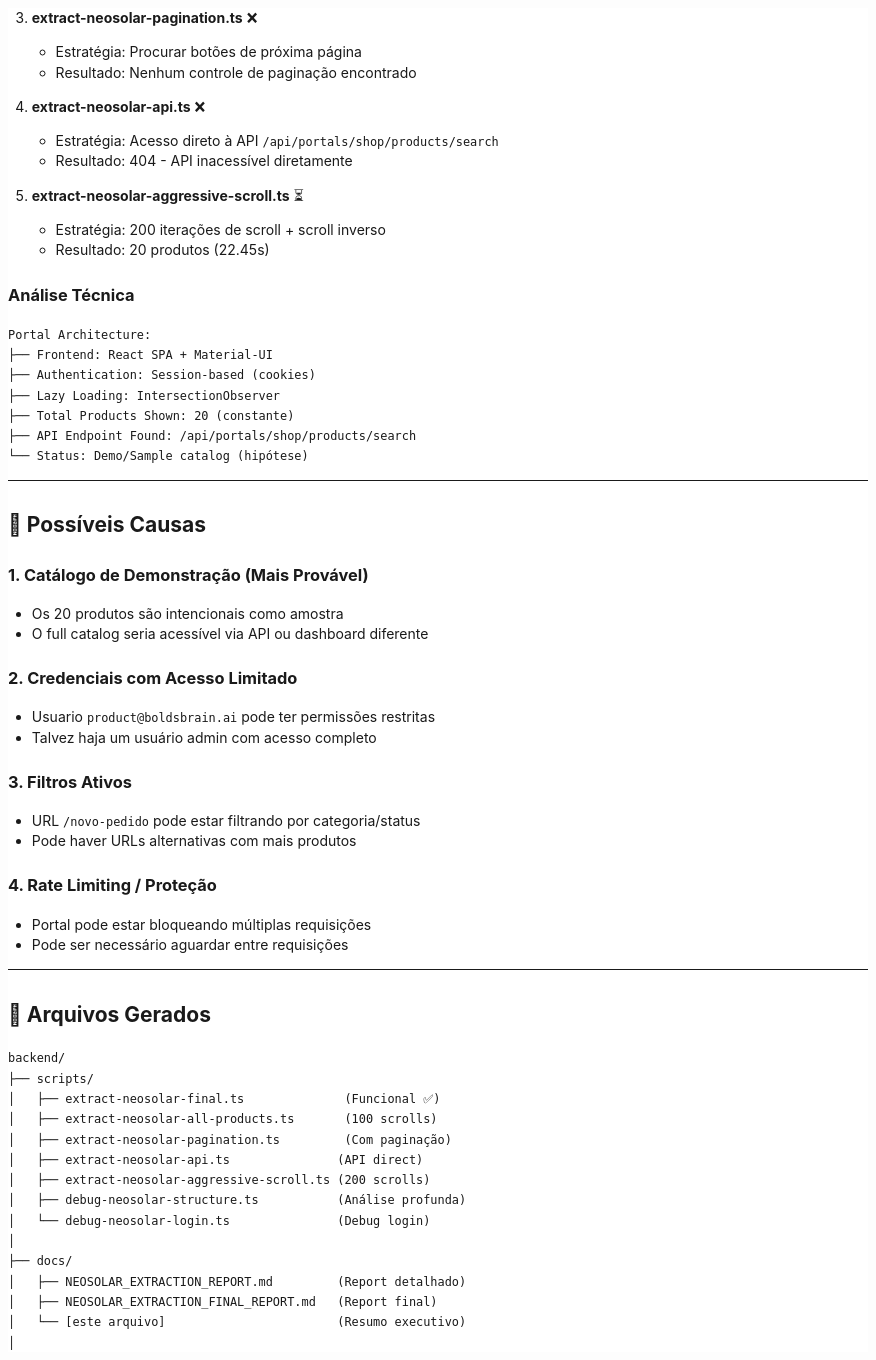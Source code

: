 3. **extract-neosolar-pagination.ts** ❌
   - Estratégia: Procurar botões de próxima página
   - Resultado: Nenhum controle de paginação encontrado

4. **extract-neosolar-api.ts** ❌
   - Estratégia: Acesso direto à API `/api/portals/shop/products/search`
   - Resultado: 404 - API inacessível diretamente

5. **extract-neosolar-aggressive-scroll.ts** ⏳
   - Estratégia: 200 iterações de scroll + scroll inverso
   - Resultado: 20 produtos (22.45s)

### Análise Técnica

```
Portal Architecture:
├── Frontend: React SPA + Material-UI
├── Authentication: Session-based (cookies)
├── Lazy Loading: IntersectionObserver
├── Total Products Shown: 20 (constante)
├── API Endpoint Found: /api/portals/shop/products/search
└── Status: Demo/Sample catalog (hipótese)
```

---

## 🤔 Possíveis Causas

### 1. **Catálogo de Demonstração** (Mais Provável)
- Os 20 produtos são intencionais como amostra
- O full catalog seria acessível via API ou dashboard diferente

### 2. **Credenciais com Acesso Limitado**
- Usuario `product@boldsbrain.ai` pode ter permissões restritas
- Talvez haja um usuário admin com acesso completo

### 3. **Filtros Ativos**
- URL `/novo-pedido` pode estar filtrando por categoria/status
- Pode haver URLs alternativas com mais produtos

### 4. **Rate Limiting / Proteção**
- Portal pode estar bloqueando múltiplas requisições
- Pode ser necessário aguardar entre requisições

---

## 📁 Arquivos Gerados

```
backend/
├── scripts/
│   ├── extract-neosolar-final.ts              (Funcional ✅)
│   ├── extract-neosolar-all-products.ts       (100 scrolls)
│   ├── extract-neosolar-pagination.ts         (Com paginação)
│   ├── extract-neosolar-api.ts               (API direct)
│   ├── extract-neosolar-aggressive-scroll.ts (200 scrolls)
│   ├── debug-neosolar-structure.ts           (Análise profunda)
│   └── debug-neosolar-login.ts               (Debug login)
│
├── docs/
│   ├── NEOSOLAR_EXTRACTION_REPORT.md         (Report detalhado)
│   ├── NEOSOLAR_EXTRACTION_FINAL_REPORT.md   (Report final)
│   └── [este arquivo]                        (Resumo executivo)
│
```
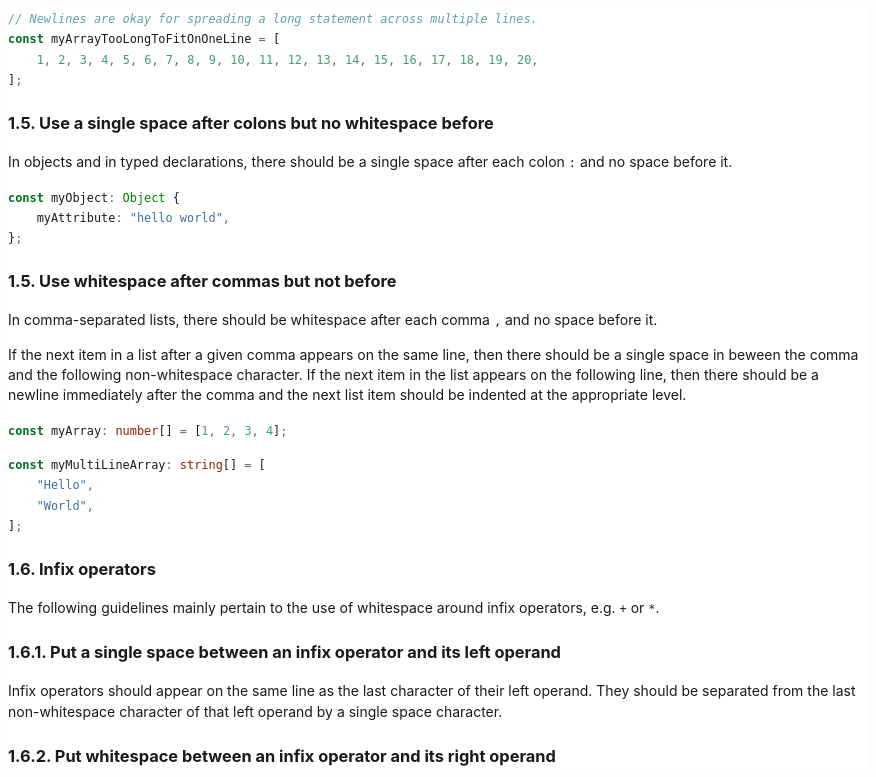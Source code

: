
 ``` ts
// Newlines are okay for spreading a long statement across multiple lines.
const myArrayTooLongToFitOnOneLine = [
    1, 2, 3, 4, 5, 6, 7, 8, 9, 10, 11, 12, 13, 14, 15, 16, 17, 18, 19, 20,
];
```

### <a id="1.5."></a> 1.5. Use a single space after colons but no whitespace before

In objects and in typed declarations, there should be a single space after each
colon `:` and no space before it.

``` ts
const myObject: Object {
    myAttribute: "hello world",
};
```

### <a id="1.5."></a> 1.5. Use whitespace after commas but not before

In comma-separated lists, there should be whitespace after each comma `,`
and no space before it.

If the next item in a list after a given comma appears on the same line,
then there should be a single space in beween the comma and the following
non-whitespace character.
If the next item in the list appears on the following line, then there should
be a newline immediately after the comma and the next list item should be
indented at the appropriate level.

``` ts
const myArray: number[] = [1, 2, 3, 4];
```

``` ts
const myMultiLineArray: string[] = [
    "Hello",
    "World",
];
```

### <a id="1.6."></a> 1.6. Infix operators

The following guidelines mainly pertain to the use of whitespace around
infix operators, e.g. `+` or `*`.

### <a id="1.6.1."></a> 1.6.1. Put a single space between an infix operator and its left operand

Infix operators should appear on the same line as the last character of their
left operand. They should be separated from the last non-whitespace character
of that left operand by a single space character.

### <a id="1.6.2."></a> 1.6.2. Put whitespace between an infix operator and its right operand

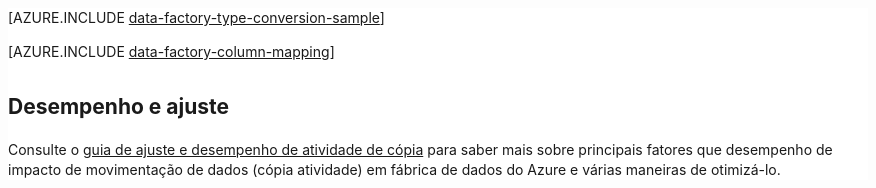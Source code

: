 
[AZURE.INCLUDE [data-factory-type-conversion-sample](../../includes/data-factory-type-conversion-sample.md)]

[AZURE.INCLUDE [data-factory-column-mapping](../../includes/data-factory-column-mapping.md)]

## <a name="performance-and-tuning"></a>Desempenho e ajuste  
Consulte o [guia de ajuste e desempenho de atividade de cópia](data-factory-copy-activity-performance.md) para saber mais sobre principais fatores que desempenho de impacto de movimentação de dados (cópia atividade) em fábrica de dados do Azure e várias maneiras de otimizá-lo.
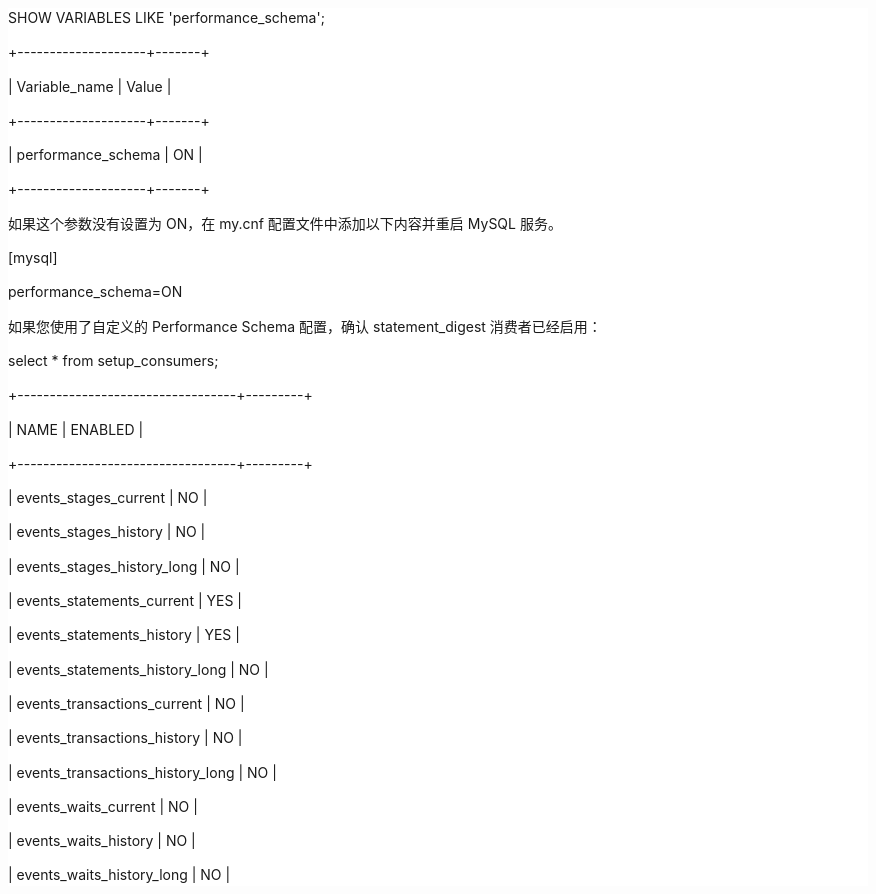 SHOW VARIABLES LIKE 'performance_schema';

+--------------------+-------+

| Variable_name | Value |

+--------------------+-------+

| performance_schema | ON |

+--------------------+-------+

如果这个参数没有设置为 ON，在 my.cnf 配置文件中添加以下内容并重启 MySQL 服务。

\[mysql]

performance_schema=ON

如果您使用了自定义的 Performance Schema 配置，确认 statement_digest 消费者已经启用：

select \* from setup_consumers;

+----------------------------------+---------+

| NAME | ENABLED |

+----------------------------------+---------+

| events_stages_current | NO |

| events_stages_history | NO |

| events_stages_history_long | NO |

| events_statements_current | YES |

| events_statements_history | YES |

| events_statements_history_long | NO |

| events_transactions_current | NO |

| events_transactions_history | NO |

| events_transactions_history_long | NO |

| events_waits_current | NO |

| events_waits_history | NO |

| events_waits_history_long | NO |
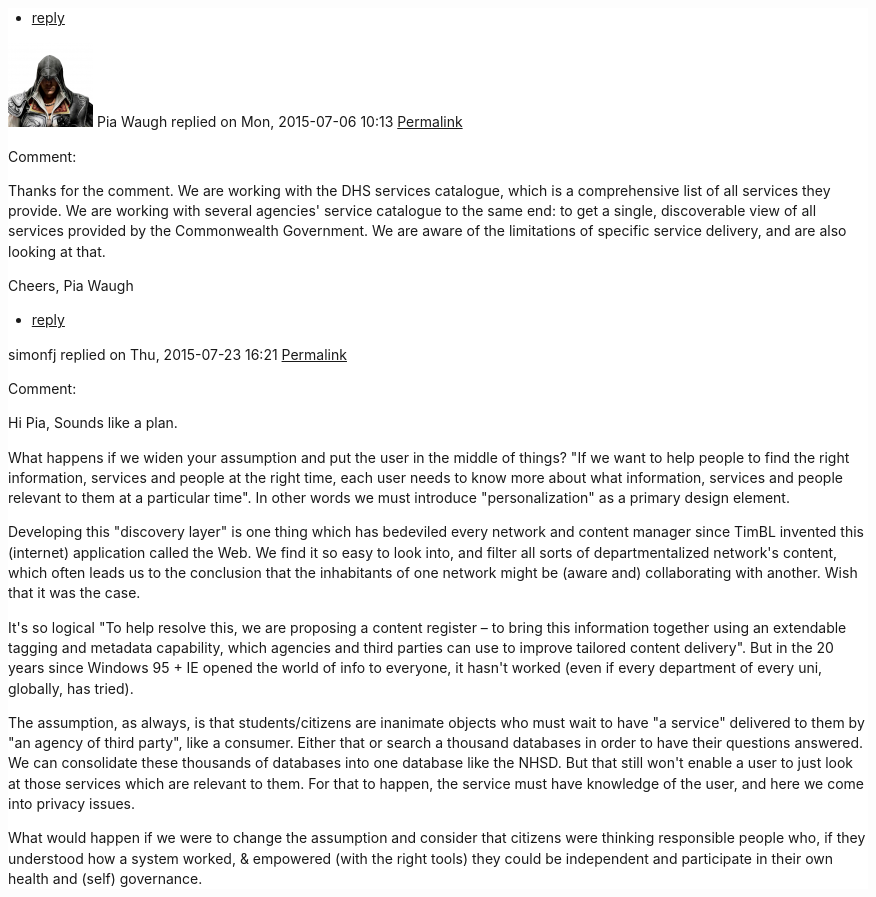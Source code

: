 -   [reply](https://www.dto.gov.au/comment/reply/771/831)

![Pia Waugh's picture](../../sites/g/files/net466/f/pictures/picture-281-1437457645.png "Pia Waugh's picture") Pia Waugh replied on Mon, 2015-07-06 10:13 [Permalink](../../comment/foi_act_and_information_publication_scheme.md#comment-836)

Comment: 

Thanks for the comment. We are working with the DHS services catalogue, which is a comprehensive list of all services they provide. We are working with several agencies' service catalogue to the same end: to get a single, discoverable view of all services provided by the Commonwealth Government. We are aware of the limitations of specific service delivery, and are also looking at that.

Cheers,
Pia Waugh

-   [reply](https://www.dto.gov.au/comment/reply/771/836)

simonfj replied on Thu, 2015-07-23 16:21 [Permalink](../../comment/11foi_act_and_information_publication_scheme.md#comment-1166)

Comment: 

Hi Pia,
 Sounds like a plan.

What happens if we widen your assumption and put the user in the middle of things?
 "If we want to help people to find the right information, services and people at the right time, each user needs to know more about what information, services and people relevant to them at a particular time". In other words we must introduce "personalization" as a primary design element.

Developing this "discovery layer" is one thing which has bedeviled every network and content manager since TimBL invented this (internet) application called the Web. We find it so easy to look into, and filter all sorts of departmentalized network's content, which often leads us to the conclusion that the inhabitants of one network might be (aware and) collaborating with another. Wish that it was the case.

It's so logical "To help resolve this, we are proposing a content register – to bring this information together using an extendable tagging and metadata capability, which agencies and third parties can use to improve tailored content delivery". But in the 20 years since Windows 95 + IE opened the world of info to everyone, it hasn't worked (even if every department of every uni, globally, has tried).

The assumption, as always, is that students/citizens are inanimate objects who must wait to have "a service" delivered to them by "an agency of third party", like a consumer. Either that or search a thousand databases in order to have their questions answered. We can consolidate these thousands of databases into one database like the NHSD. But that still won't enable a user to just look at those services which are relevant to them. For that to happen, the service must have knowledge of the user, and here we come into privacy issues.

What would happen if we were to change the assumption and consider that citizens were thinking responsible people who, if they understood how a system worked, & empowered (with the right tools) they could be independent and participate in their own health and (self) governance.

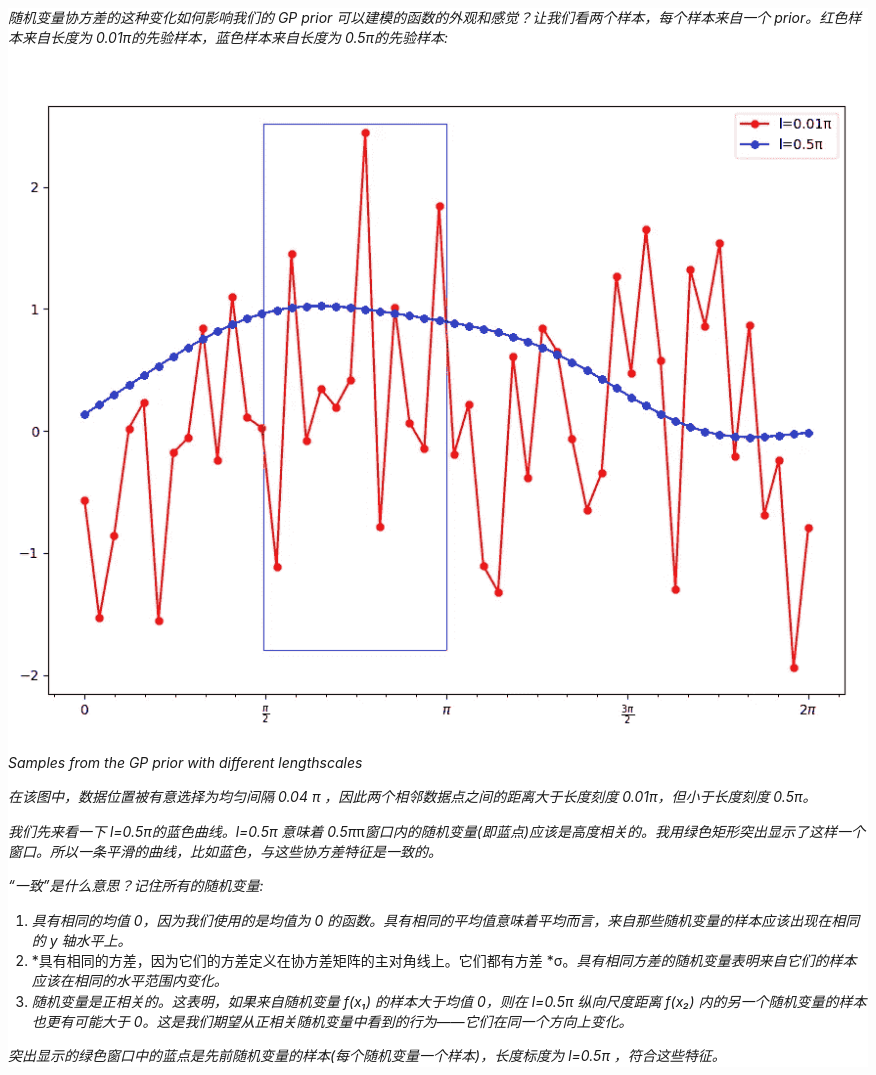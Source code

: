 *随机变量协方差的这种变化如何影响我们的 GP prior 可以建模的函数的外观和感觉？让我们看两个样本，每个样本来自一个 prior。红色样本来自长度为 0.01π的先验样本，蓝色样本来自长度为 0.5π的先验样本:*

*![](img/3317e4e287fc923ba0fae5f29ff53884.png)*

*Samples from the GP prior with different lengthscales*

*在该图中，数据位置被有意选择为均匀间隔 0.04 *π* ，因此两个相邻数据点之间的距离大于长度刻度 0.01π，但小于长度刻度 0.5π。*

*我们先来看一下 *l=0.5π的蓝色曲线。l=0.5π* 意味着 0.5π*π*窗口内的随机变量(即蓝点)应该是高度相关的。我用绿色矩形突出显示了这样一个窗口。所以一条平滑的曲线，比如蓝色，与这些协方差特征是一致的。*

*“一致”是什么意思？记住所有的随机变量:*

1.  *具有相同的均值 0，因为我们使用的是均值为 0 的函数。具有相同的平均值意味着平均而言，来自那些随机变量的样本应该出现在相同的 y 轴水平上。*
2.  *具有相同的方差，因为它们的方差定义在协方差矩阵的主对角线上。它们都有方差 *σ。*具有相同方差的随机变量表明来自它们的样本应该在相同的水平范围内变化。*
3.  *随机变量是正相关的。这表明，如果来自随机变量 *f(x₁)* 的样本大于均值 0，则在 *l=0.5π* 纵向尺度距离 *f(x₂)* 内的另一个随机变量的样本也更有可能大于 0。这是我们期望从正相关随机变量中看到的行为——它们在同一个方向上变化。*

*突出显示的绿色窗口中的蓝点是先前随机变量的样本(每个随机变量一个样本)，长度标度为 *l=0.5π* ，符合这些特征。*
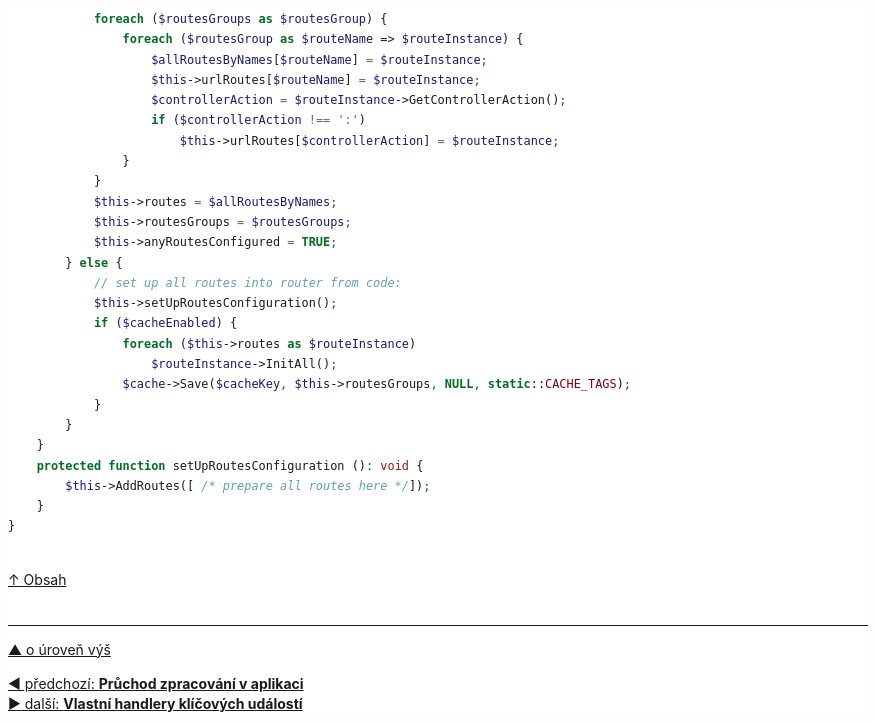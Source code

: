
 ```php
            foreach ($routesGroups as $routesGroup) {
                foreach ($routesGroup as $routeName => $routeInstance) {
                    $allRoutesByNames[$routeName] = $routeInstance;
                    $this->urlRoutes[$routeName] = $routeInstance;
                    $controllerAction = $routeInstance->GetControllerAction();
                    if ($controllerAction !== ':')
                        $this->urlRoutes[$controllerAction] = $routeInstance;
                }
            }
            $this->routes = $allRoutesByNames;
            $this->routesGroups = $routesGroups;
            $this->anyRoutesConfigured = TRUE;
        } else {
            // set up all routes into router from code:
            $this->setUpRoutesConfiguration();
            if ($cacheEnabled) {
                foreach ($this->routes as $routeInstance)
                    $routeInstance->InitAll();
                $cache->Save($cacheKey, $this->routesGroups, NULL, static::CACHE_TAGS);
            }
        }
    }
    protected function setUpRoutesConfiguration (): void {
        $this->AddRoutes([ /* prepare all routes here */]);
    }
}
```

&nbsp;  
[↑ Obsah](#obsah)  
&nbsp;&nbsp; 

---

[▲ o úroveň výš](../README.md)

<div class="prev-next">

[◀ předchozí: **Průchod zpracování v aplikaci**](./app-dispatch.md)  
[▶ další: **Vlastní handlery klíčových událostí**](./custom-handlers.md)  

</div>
━━━━━━━━━━━━━━━━━━━━
### Exercise objective
Give back exactly the lines from the top of the records to the line containing "### 2. **Credenciais com Acesso Limitado**", both included, and no pictures.

### Solution for this problem
Source code

: 3. **extract-neosolar-pagination.ts** ❌
   - Estratégia: Procurar botões de próxima página
   - Resultado: Nenhum controle de paginação encontrado

4. **extract-neosolar-api.ts** ❌
   - Estratégia: Acesso direto à API `/api/portals/shop/products/search`
   - Resultado: 404 - API inacessível diretamente

5. **extract-neosolar-aggressive-scroll.ts** ⏳
   - Estratégia: 200 iterações de scroll + scroll inverso
   - Resultado: 20 produtos (22.45s)

### Análise Técnica

```
Portal Architecture:
├── Frontend: React SPA + Material-UI
├── Authentication: Session-based (cookies)
├── Lazy Loading: IntersectionObserver
├── Total Products Shown: 20 (constante)
├── API Endpoint Found: /api/portals/shop/products/search
└── Status: Demo/Sample catalog (hipótese)
```

---

## 🤔 Possíveis Causas

### 1. **Catálogo de Demonstração** (Mais Provável)
- Os 20 produtos são intencionais como amostra
- O full catalog seria acessível via API ou dashboard diferente

### 2. **Credenciais com Acesso Limitado**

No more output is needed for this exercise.